Wanted for Kidnapping Babies, And How Hormones Influence Learning and Memory
... and the rest of biology you recently missed, explained to everyone that's curious about life.
Nature and biology is best explored and appreciated outdoors. Go outside, hug a tree, and talk dirty to some lonely insect or something.
The second best thing is probably my newsletters.
The Bio Brief injects recent research, knowledge and a weekly reminder to give a fuck about life and nature. It’s about the important stuff, beautiful stuff, fun stuff, weird stuff, and the other stuff.
I write these because I think it matters that you give a shit.
This week, you can expect to learn about:
How stories change our perception of nature
Trendy kidnappings
How every type of honey isn’t the same
How hormonal fluctuations influence learning and memory
… And probably some more.
You’ve got to know it to love it. So please read on.

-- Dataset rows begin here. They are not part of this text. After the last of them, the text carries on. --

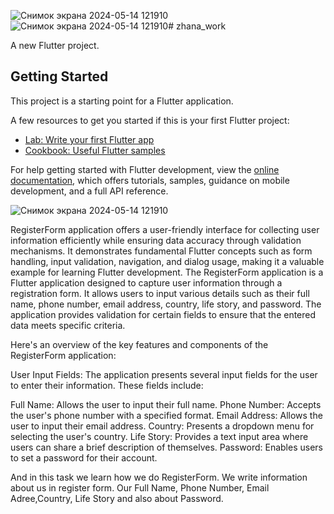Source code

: ![Снимок экрана 2024-05-14 121910](https://github.com/MadinaEleubaeva/flutter_topic6/assets/144671319/1f2017a4-30e9-4a94-a8e7-29666eebb4cd)![Снимок экрана 2024-05-14 121910](https://github.com/MadinaEleubaeva/flutter_topic6/assets/144671319/b8d760c8-99de-4b61-a485-4fef04e7e77d)# zhana_work

A new Flutter project.

## Getting Started

This project is a starting point for a Flutter application.

A few resources to get you started if this is your first Flutter project:

- [Lab: Write your first Flutter app](https://docs.flutter.dev/get-started/codelab)
- [Cookbook: Useful Flutter samples](https://docs.flutter.dev/cookbook)

For help getting started with Flutter development, view the
[online documentation](https://docs.flutter.dev/), which offers tutorials,
samples, guidance on mobile development, and a full API reference.

![Снимок экрана 2024-05-14 121910](https://github.com/MadinaEleubaeva/flutter_topic6/assets/144671319/478dc9f6-dd93-43e6-986b-6cb002fcc643)



RegisterForm application offers a user-friendly interface for collecting user information efficiently while ensuring data accuracy through validation mechanisms. It demonstrates fundamental Flutter concepts such as form handling, input validation, navigation, and dialog usage, making it a valuable example for learning Flutter development.
The RegisterForm application is a Flutter application designed to capture user information through a registration form. It allows users to input various details such as their full name, phone number, email address, country, life story, and password. The application provides validation for certain fields to ensure that the entered data meets specific criteria.

Here's an overview of the key features and components of the RegisterForm application:

User Input Fields: The application presents several input fields for the user to enter their information. These fields include:

Full Name: Allows the user to input their full name.
Phone Number: Accepts the user's phone number with a specified format.
Email Address: Allows the user to input their email address.
Country: Presents a dropdown menu for selecting the user's country.
Life Story: Provides a text input area where users can share a brief description of themselves.
Password: Enables users to set a password for their account.

And in this task we learn how we do RegisterForm. We write information about us in register form. Our Full Name,
Phone Number, Email Adree,Country, Life Story and also about Password.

The Word for Something That I Have Previously Used Other Words For
This week I discovered that the thing I have always just called the process where reptiles like snakes and stuff shed their outer skin layer, has its own fancy name:
Ectesis.
It should probably just be called the process where reptiles like snakes and stuff shed their outer skin layer.
But it is a cool word for something cool, nonetheless.
The Goddess Concept that We Don’t Deserve But Nature Needs
I recently stumbled upon this very interesting Hindu Goddess/figure from Indian folklore, Karni Mata.
She is a female warrior sage, associated with the typical stuff that you normal expect a female warrior sage to be associated with.
But a bit out of character maybe, is her association with rats.
According to legend, it once upon a time went something like this:
One of her devotees’ sons died, and as you typically do when your homies loses a loved one: you try to bring them back from death. But she didn't get any help from the asshole Yama, the god of death. Understandably being pist, she declared that none of her followers would later on move into Yamas realm after death.
Instead, they would be reincarnated as rats, and later be reborn as humans again in a divine cycle or some longevity protocol similar to that.
She now has her own temple devoted to her. It’s home to an estimated 25,000+ rats, which are worshipped as reincarnated devotees of the goddess. These rats are fed, protected, and allowed to roam freely inside the temple.
People love these rats. They are treated like fellow humans, with respect and dignity (they are reincarnated humans after all).
This is not like a cultural thing where the worshippers of Karni Mata love and respect rats in general. Outside of the temple, like in their homes or on the streets — rats are still considered pests and vermin!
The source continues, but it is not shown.